First, let's clear this up.

Clear what up? Itanium was on Pricewatch for months, from multiple vendors, and was its own listed category. Now it's gone.

I posted that I expected that when Itanium III came out to replace Itanium II, Itaniums would be back on pricewatch. Let's see who's right about this, it won't be long. I think that once Intel has a bug-free Itanium to ship, they'll be on pricewatch again - say, 30-90 days from now, depending on whether or not Intel manages decent yields of those enormous caches.

First, the market for RISC processors has grown over the past few years

What, you "decided" that this is how things are?
The total number of Intel-based servers shipped in the third quarter edged up 2% from the second quarter, and 14% from the same period a year ago.

However, sales of servers with RISC processors fell from 53,956 units in the second quarter to 46,180 in the third quarter.

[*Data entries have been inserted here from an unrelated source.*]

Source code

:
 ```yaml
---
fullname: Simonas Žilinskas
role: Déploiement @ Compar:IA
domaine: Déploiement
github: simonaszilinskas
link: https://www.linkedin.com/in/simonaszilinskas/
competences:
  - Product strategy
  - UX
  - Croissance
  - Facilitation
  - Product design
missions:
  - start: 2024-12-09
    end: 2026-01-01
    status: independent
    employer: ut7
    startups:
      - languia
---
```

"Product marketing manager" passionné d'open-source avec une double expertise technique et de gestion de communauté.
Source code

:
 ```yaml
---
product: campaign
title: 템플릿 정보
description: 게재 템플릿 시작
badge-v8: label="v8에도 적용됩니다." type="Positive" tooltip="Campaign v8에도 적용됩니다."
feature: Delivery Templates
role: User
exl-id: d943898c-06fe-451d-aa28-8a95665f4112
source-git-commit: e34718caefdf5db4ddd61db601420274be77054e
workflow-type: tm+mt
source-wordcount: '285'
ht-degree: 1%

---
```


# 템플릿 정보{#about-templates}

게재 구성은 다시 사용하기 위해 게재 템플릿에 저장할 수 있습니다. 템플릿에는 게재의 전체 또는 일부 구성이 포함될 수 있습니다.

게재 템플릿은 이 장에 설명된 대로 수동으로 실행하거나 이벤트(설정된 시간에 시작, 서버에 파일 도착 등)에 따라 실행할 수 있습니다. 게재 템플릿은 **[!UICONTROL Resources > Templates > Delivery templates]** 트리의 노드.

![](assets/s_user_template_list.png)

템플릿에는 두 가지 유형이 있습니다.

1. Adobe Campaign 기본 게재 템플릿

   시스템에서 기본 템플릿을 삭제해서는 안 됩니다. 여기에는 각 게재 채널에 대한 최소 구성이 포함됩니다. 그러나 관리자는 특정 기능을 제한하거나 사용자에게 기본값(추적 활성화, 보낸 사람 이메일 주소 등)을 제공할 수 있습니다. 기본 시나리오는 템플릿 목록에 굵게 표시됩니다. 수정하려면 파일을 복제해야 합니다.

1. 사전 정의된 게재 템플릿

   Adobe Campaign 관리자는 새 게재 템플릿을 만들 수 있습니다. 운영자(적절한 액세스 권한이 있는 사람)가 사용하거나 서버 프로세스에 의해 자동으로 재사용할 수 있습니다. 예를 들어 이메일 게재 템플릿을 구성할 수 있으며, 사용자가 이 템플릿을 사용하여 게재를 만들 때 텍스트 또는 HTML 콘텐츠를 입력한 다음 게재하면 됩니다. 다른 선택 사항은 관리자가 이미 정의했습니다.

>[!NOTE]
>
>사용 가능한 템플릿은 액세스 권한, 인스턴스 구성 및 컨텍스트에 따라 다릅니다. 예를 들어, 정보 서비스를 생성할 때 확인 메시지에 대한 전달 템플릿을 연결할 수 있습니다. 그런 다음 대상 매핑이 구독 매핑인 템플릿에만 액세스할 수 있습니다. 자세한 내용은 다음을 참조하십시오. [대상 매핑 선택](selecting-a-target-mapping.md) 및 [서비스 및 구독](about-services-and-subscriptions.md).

http://www.cw360.com/Article117394.htm

and:

The change in fortunes for Intel servers was foreshadowed by U.S. server sales in the third quarter, when Gartner Dataquest said Intel server sales exceeded RISC sales. Buying patterns in the United States often spread later to the rest of the world.

Back to growth
For the first time since 2000, the server market will grow again, the report predicted, driven largely by increasing sales of Intel servers running Windows and Linux.

http://zdnet.com.com/2100-1103-965865.html

"Servers running Windows and Linux" - the mainstream server market, the commodity server market, this is the market that AMD is going after wtih the Opteron, while Intel tries to make Itanium into the next Alpha.

I think Intel has been scared by Opteron, and you will see Intel running at high speed away from their "enterprise only for the next 5 years" strategy for 64-bit computing. Trouble is, they've spent so much time focusing on "enterprise" platforms with "enterprise" costs intentionally restricted to running only "enterprise" software that it's going to be a struggle for them.